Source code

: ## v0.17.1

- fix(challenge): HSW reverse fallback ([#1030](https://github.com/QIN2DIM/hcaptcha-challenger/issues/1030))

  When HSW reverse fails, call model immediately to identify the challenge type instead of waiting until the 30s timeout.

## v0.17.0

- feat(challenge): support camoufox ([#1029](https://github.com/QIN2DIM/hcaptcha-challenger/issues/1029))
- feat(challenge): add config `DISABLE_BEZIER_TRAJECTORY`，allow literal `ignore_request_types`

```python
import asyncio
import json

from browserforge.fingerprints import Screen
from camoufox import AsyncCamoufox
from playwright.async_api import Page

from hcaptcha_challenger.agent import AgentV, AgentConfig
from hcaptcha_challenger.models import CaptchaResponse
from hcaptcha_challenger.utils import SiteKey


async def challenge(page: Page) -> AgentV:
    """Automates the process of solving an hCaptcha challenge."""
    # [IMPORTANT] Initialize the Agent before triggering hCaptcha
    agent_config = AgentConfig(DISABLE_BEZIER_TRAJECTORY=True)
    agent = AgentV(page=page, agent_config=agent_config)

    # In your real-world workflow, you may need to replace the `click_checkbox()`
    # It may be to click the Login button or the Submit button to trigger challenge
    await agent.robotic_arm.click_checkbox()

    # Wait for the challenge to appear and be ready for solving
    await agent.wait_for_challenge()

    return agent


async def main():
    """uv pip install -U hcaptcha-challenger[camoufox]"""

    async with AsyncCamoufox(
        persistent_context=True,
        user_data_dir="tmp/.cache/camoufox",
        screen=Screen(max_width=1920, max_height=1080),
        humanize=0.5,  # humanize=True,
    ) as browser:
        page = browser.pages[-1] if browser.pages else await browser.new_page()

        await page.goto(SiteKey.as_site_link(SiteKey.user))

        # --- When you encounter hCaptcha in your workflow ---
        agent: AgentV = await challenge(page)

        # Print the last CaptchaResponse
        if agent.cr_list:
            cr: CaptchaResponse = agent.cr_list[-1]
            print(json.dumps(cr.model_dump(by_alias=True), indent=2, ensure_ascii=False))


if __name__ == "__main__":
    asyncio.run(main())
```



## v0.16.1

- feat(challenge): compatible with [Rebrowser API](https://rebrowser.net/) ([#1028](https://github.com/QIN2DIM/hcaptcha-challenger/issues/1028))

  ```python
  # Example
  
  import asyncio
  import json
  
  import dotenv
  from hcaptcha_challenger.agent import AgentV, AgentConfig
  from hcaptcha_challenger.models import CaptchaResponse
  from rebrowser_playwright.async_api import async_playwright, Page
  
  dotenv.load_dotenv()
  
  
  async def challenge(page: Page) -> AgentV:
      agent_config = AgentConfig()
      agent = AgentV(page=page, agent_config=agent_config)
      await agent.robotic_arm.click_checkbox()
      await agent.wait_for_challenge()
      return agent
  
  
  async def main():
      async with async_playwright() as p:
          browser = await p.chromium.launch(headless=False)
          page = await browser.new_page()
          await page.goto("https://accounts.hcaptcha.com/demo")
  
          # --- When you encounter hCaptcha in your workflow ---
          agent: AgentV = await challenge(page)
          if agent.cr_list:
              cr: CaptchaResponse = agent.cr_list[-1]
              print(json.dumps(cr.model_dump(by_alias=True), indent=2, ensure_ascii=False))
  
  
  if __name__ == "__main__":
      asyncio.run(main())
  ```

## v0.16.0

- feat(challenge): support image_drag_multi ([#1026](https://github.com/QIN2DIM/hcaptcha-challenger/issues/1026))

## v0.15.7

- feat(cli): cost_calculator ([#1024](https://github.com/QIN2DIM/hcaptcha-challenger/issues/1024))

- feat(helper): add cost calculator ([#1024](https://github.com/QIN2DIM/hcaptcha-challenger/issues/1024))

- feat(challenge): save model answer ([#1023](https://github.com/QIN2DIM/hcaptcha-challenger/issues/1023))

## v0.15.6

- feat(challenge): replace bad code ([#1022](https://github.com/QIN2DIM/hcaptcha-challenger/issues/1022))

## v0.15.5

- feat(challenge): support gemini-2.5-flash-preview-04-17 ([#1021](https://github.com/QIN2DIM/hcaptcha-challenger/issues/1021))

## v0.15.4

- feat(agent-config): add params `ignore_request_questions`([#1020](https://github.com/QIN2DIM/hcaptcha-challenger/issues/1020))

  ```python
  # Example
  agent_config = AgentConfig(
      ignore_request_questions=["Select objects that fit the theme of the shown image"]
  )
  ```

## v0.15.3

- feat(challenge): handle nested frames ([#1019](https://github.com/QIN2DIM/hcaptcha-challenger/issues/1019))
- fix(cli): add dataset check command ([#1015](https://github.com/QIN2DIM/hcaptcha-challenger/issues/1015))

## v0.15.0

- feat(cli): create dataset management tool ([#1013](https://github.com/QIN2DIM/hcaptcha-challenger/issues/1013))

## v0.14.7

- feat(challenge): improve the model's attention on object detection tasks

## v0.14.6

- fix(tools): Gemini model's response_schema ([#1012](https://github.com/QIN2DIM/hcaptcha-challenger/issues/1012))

--

Description of the task: A copy of each line above that holds the word "AgentConfig" is the expected answer.

Reply to the exercise:
from hcaptcha_challenger.agent import AgentV, AgentConfig
    agent_config = AgentConfig(DISABLE_BEZIER_TRAJECTORY=True)
  from hcaptcha_challenger.agent import AgentV, AgentConfig
      agent_config = AgentConfig()
  agent_config = AgentConfig(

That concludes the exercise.